Di fronte a un’opera ritenuta non autentica, senza convocare il proprietario per ottenere doverose informazioni e un confronto paritetico con eventuali esperti indipendenti, viene richiesto l’intervento della Magistratura e/o dei Carabinieri. In tal modo si nega un doveroso, preliminare, quanto essenziale contraddittorio sulla «storia» dell’opera (genesi, provenienza, passaggi di proprietà ecc.) e sulle caratteristiche in discussione (supporto, tecnica, materiale utilizzato, stile ecc.). Tale diffusa prassi è davvero anomala: un collezionista che si rivolge a chi è deputato a esaminare l’opera e a rilasciarne la certificazione non è e non può essere in malafede (cioè già consapevole della non autenticità dell’opera) e neppure talmente autolesionista da richiedere la definitiva, ufficiale certificazione della non autenticità della stessa. Non solo, ma di fronte a un accertamento negativo, il proprietario potrebbe anche voler tenere l’opera per sé, con l’impegno di non negoziarla a terzi, perché è punito (solo) il commercio di un’opera d’arte non autentica, ma non la semplice detenzione, come prevedono sia l’art. 178 del Testo unico dei Beni culturali, D. Lgs. 22 gennaio 2014 (commercio in opere false), sia le norme che regolano l’attività economica (ricettazione, incauto acquisto, truffa ecc.). E, quindi, la richiesta preventiva di intervento della Magistratura e dei Carabinieri è a dir poco intempestiva e il sequestro dell’opera è «fuori legge».
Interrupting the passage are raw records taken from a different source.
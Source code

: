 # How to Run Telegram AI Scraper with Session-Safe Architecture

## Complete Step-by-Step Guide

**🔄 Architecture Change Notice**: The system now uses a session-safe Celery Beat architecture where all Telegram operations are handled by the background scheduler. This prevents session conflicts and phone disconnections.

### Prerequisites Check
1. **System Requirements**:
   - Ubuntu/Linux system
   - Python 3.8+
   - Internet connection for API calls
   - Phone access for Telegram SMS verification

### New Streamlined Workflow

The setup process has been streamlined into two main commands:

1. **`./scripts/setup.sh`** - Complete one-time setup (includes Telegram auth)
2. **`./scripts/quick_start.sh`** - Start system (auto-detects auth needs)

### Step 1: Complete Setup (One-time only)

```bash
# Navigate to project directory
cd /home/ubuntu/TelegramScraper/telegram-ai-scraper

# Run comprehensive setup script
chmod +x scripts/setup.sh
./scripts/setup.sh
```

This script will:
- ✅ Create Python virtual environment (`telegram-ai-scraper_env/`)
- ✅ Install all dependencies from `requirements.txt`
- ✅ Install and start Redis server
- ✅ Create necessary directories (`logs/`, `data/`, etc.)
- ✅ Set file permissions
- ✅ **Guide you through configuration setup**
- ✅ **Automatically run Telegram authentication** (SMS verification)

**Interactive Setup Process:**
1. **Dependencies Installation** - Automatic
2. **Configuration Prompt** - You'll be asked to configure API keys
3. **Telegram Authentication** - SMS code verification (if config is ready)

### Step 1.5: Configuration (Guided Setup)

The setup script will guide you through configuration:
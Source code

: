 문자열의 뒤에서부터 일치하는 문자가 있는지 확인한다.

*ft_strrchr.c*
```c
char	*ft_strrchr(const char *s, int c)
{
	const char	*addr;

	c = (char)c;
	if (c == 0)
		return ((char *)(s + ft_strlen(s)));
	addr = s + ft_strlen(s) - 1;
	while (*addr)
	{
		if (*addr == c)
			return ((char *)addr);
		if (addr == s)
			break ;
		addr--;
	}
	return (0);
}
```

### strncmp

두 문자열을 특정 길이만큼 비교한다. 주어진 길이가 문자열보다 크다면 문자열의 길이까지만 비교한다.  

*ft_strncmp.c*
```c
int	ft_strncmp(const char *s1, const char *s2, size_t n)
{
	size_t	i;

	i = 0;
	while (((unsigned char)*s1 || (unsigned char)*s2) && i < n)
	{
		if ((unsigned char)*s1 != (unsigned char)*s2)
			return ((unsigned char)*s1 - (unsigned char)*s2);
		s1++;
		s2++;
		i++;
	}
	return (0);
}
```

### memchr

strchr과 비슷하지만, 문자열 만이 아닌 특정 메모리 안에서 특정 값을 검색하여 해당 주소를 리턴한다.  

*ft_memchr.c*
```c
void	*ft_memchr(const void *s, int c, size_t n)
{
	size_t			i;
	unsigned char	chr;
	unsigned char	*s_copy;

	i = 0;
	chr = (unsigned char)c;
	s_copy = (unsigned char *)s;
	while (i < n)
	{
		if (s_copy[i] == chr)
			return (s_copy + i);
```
E, ancor più, l’ordine eventuale di distruzione dell’opera, ovviamente, nel caso in cui, appunto, non sia oggetto di negoziazione. Una terza, ulteriore anomalia è costituita non solo dall’intervento (preventivo) dei Carabinieri per l’esecuzione del sequestro dell’opera, ma dalle modalità con cui più spesso viene eseguito. I Carabinieri, recandosi nei luoghi dove si presume venga conservata l’opera dal collezionista, estendono il sequestro a ogni altra opera che non sia corredata da certificazioni di autenticità, ovunque si trovi, anche in camera da letto! Un vero e proprio «sequestro d’ufficio, preventivo» effettuato sul presupposto di una (inesistente) «flagranza» di un (inesistente) reato!
Quale reato è mai ipotizzabile, se non sussiste alcuna negoziazione con terzi? E ancor più se il collezionista si rivolge proprio a chi è istituzionalmente qualificato ad accertare l’autenticità dell’opera e a rilasciare la certificazione? Non solo, non è consentito il sequestro di un’opera se, di fronte a un accertamento negativo, il proprietario si impegna a non metterla in commercio. Esistono comportamenti leciti, che prescindono dall’autenticità o meno dell’opera e, quindi, dal valore commerciale, derivanti da rapporti personali, familiari, «affettivi», che debbono essere rispettati. La tutela del patrimonio e del mercato non deve trasformarsi in una persecuzione preventiva dei collezionisti in buona fede.